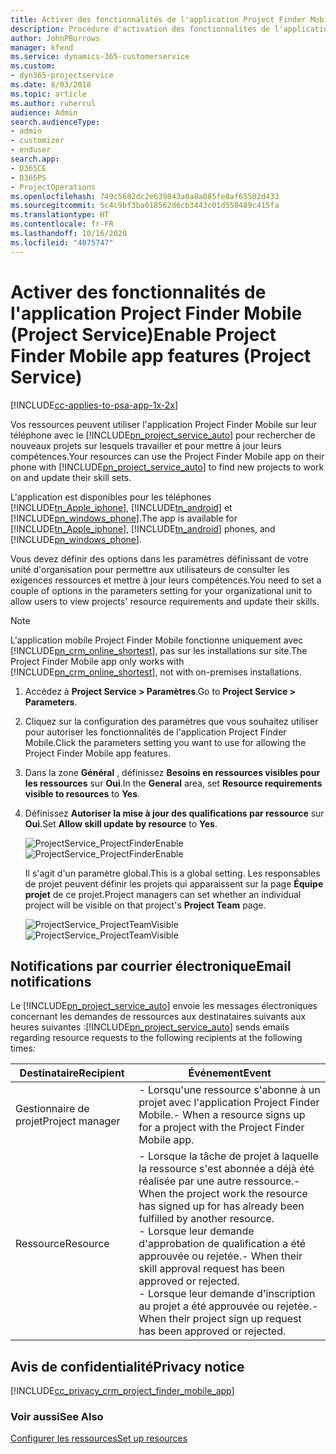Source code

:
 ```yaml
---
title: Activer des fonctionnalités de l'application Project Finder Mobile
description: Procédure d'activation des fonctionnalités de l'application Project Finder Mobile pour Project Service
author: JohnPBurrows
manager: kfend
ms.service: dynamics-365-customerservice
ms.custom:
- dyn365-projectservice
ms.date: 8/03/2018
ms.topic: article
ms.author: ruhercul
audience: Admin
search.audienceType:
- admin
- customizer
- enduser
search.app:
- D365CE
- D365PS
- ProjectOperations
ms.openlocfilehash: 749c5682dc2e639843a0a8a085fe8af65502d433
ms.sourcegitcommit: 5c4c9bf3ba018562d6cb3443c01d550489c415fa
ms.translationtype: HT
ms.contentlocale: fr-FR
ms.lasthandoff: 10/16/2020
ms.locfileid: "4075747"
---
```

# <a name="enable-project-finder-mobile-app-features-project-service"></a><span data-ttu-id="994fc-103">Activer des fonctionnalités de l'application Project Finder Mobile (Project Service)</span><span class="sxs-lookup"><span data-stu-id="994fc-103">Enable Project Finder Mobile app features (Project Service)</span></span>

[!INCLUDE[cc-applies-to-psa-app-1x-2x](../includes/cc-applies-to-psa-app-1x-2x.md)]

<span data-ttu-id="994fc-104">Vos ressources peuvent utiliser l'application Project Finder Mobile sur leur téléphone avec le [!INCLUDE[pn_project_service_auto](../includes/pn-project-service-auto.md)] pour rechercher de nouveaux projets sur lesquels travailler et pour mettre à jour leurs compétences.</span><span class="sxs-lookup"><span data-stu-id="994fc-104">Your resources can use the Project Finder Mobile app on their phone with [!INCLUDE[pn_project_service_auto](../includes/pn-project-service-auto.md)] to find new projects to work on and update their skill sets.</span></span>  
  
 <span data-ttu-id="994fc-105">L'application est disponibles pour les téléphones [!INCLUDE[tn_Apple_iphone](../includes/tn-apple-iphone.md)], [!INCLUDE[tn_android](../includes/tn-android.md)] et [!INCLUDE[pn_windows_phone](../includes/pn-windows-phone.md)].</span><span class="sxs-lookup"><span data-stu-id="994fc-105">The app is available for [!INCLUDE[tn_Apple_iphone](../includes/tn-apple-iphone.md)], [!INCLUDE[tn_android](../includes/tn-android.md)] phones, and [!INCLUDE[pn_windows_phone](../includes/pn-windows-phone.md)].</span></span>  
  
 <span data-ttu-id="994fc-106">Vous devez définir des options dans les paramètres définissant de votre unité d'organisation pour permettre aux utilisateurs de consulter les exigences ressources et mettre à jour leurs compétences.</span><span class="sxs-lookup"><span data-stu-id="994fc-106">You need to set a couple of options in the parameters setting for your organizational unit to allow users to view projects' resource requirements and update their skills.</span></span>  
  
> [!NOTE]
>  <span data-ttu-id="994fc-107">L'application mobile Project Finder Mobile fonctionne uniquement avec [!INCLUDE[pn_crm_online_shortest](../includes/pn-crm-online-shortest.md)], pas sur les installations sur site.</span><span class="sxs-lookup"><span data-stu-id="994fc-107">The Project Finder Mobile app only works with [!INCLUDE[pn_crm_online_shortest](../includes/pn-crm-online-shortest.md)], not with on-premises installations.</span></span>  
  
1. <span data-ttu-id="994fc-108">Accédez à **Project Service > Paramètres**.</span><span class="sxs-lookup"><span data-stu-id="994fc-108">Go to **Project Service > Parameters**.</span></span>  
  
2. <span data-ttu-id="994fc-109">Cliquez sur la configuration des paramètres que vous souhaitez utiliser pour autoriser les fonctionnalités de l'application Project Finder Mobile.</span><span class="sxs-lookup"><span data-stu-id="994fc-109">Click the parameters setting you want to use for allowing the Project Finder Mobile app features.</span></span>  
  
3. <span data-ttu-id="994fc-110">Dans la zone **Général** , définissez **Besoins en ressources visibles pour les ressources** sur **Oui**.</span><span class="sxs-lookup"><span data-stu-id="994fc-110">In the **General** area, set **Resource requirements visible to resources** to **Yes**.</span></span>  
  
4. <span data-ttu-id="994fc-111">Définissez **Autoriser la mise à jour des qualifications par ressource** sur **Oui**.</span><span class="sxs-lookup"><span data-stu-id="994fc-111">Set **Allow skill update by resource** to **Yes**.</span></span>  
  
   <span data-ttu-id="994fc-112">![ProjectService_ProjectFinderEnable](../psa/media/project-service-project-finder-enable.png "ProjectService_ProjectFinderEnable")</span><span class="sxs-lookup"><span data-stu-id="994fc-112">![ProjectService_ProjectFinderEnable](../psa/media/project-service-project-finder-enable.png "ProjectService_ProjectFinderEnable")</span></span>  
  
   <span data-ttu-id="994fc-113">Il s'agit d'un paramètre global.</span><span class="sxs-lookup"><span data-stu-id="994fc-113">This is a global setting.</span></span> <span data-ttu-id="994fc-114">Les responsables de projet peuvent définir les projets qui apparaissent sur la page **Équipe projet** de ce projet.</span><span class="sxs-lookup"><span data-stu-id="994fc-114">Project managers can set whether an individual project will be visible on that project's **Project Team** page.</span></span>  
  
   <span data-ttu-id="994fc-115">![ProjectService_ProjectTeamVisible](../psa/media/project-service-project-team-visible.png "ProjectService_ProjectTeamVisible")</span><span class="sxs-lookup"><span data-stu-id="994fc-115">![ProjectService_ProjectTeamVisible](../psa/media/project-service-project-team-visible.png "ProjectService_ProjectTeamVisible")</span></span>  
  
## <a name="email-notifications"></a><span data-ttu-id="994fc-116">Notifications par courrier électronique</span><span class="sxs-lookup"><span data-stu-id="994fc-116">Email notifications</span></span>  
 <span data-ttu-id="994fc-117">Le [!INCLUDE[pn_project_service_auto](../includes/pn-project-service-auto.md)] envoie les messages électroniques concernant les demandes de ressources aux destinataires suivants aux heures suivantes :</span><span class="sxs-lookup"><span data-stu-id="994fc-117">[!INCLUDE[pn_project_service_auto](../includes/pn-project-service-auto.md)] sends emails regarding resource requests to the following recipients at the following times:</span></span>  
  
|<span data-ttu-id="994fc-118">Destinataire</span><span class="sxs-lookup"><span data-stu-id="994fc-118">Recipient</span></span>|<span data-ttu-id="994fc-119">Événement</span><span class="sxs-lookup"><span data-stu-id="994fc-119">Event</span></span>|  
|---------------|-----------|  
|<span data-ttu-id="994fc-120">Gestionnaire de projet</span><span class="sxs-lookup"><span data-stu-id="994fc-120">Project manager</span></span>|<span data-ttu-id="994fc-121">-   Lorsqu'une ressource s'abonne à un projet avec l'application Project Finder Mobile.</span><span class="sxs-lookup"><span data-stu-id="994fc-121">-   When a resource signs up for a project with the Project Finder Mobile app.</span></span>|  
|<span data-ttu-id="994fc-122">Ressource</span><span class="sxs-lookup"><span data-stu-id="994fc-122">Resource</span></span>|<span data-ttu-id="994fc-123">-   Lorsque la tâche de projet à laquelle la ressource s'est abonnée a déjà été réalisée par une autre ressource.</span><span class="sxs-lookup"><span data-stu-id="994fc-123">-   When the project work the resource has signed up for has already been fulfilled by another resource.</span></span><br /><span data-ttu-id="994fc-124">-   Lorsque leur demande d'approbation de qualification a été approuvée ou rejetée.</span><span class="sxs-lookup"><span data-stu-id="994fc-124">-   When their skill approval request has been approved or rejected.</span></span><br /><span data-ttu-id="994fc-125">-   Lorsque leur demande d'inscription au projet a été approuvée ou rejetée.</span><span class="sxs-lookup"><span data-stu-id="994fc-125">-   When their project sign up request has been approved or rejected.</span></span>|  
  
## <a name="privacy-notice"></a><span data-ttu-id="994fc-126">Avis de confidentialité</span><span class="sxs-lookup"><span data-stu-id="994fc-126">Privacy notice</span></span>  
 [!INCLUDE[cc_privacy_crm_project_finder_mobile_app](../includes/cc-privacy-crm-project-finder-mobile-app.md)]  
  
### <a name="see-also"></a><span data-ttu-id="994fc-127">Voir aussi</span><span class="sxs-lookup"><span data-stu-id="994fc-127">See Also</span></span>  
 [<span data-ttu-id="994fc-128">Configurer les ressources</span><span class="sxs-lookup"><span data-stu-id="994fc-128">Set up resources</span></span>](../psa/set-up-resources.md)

● ● ● ● ●

# EXERCISE DESCRIPTION:
Each line in the material with "privacy" in it must be reported.

# RESPONSE:
## <a name="privacy-notice"></a><span data-ttu-id="994fc-126">Avis de confidentialité</span><span class="sxs-lookup"><span data-stu-id="994fc-126">Privacy notice</span></span>  
 [!INCLUDE[cc_privacy_crm_project_finder_mobile_app](../includes/cc-privacy-crm-project-finder-mobile-app.md)]  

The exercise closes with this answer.